Work to complete.
Find the lines below that include the word "which" and state how many there are, adding nothing.
★ ★ ★ ★
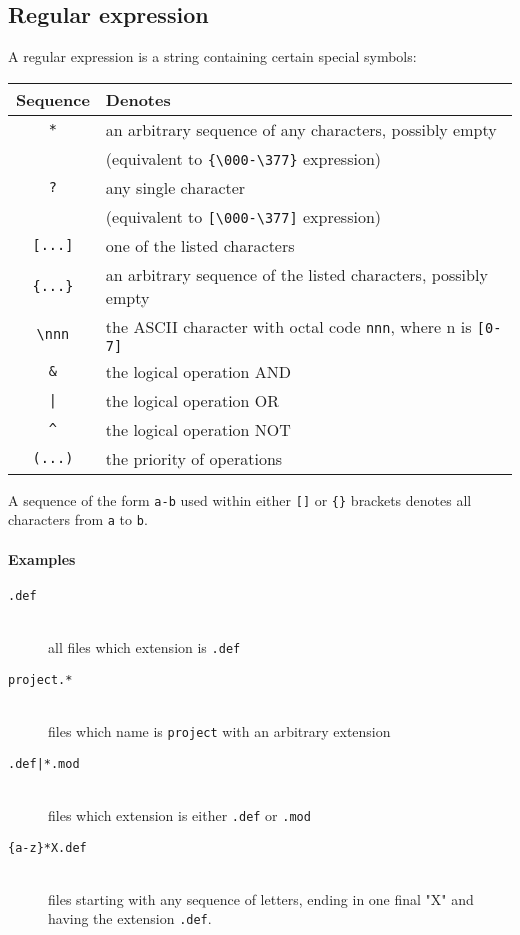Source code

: \subsection{Regular expression}\label{xc:regexpr}

A regular expression is a string  containing  certain  special  symbols:

\begin{center}
\begin{tabular}{cl}
\bf Sequence & \bf Denotes \\
\hline
\verb+*+     & an arbitrary sequence of any characters, possibly empty \\
             & (equivalent to \verb|{\000-\377}| expression) \\
\verb+?+     & any single character \\
             & (equivalent to \verb|[\000-\377]| expression) \\
\verb+[...]+ & one of the listed characters \\
\verb+{...}+ & an arbitrary sequence of the listed characters, possibly empty \\
\verb+\nnn+  & the ASCII character with octal code \verb|nnn|, where n is \verb|[0-7]| \\
\verb+&+     & the logical operation AND \\
\verb+|+     & the logical operation OR  \\
\verb+^+     & the logical operation NOT \\
\verb+(...)+ & the priority of operations
\end{tabular}
\end{center}

A  sequence of the  form \verb|a-b|  used  within  either
\verb|[]| or \verb|{}| brackets denotes all characters from
\verb|a| to \verb|b|.

\paragraph{Examples}
\begin{description}

\item[{\tt *.def}] \mbox{} \\
    all files which extension is {\tt .def}

\item[{\tt project.*}] \mbox{} \\
    files which name is {\tt project} with an arbitrary extension

\item[{\tt *.def|*.mod}] \mbox{} \\
    files which extension is either {\tt .def} or {\tt .mod}

\item[{\tt \{a-z\}*X.def}] \mbox{} \\
    files starting with any sequence of letters,
    ending in one final "X" and having the extension \verb|.def|.
\end{description}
★ ★ ★ ★
Exercise output.
3